Pressed Duck is one of the most iconic and complex dishes in French cuisine. Raised on the restaurant’s own farm, the duck is first roasted before the breast and legs are removed, and the carcass is crushed using a specially designed press. The liquids that result from this process are then thickened and flavoured with liver, butter and Cognac to form a sauce. And all this happens with diners watching on, at a special counter in the restaurant dedicated to duck preparation.
And if that’s not different enough for you, consider the Duck’s certificate! At La Tour d’Argent, you see, every pressed duck comes with its own uniquely numbered certificate. Some of them are famous, such as Certificate 112,151, which went to President Roosevelt, and Certificate 253,652, which went to Charlie Chaplin. Our own certificate wasn’t that far behind – it’s number is 1,165,489! It’s worth noting that, if you’d like him to (which many did), Chef Philippe Labbé will personally sign your certificate as part of a photo opportunity. Oh, and one final word on the Pressed Duck – if it’s a course that takes your fancy, you need to pre-order it, at least two days in advance.
Despite the fame of the Pressed Duck, though, my favourite course of the evening was actually the grilled duck foie gras, which came topped with a layer of spiced apple crumbs and sorrel sauce. The foie gras itself had a nice crispy skin with a silky centre, a sign of perfect preparation. The best part was that it was served on a small piece of French toast and finished with a drizzle of maple syrup.
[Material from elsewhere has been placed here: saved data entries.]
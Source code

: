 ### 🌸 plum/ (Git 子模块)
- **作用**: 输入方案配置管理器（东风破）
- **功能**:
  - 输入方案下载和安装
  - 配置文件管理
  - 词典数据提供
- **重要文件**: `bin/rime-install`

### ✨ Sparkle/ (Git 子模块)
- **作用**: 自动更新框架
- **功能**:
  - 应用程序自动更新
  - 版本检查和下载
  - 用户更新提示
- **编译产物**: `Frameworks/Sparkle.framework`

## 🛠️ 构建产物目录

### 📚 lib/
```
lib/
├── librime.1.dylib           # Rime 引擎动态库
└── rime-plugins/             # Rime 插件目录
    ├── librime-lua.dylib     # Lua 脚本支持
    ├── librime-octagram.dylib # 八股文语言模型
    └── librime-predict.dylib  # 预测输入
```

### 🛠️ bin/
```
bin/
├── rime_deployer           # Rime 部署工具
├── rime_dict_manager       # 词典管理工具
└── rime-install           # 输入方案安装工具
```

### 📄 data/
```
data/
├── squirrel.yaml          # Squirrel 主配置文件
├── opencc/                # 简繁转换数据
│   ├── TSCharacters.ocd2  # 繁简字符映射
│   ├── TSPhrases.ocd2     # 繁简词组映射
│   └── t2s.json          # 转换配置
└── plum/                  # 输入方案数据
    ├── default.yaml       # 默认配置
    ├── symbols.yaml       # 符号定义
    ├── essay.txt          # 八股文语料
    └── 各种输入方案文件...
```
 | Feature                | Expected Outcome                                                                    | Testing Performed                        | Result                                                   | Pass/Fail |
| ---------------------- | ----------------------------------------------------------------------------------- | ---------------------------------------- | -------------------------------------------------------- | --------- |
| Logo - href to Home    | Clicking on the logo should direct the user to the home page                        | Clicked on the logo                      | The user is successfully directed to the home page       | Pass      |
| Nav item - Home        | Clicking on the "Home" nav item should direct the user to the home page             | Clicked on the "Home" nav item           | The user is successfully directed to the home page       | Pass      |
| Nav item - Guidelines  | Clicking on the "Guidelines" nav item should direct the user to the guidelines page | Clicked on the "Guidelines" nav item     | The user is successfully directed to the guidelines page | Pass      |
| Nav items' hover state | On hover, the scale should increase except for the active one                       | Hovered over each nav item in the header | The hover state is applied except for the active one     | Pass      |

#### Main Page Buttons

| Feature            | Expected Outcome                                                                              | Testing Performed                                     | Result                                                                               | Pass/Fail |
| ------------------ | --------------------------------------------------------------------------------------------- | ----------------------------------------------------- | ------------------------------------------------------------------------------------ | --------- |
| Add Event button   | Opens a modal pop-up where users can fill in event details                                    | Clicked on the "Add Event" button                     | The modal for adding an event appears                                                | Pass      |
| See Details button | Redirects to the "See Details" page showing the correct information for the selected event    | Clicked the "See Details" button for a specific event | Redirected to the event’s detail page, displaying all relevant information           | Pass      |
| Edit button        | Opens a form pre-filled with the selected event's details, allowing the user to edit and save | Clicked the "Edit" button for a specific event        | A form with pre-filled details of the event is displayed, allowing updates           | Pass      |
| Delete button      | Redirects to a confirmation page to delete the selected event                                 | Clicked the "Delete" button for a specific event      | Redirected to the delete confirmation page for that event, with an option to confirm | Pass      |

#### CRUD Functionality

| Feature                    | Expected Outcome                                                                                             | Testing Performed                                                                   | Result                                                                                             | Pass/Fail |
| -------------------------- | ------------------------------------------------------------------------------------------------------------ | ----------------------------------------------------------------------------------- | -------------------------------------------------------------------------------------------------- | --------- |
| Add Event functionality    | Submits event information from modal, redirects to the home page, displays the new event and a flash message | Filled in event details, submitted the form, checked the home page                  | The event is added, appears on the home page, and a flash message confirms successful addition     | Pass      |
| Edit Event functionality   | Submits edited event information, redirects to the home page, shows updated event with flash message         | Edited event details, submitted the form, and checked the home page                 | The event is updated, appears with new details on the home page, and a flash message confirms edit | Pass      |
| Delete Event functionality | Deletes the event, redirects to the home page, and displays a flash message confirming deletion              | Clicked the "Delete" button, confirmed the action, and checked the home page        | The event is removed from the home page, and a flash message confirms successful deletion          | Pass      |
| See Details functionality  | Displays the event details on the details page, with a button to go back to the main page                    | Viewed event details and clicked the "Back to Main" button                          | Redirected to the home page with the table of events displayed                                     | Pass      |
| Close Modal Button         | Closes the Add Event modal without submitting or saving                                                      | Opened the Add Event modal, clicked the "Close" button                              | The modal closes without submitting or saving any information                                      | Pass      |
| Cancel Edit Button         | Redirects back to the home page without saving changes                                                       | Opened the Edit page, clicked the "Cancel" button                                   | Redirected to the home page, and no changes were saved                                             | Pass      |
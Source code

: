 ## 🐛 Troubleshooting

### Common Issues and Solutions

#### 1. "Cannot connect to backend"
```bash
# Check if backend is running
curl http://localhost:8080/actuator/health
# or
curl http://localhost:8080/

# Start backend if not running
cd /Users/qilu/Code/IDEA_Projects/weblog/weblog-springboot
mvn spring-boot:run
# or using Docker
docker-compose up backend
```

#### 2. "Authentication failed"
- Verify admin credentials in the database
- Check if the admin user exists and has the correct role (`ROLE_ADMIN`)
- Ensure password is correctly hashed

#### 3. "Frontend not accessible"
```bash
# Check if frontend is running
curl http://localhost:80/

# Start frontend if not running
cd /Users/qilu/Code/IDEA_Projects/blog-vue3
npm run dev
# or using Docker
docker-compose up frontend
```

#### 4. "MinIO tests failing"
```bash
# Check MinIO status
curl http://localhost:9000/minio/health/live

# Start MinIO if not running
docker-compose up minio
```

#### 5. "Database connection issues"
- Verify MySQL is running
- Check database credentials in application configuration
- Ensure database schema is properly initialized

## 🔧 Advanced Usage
And we’re not talking ordinary maple syrup, it was maple syrup from Quebec that had been aged in bourbon! Silky, crispy, buttery, rich, smoky, sweet – what a mixture! I really loved every single bite of this dish.
Mecca of French cuisine
Service-wise, the staff were undeniably friendly and attentive, but they were somewhat let down by their colleagues in the kitchen. No food arrived for a full 30 minutes after ordering – then the amuse bouche came together with the starters! This rather abject failure of timing was repeated at the end of the meal when, once again, there was a long wait, followed by the simultaneous arrival of the pre-dessert, dessert and petits fours. Also, I’d expected a longer and more detailed tableside demonstration of the duck preparation process, rather than just a quick explanation at the beginning.
On the other hand, the sommelier was a model of professionalism. We had ordered a bottle of 1990 Puligny Montrachet from Domaine Boillot, and – as expected in this standard of restaurant – she poured a small tasting sample for herself before serving us. What we hadn’t expected was for her to taste the wine herself and declare the bottle unacceptable. She then apologised to us and brought us a fresh bottle. She tasted this one, too, before giving it the thumbs-up.
In summary, this iconic restaurant has a historically acclaimed dining room with a wonderful view of the River Siene and Notre Dame, and is an excellent place for a special occasion. OK, so it’s a bit touristy, and yes, it’s rather old fashioned. And, for sure, the food didn’t strike me as mind-blowing. But hey – it’s the Mecca of French cuisine! I had to visit it once in my life.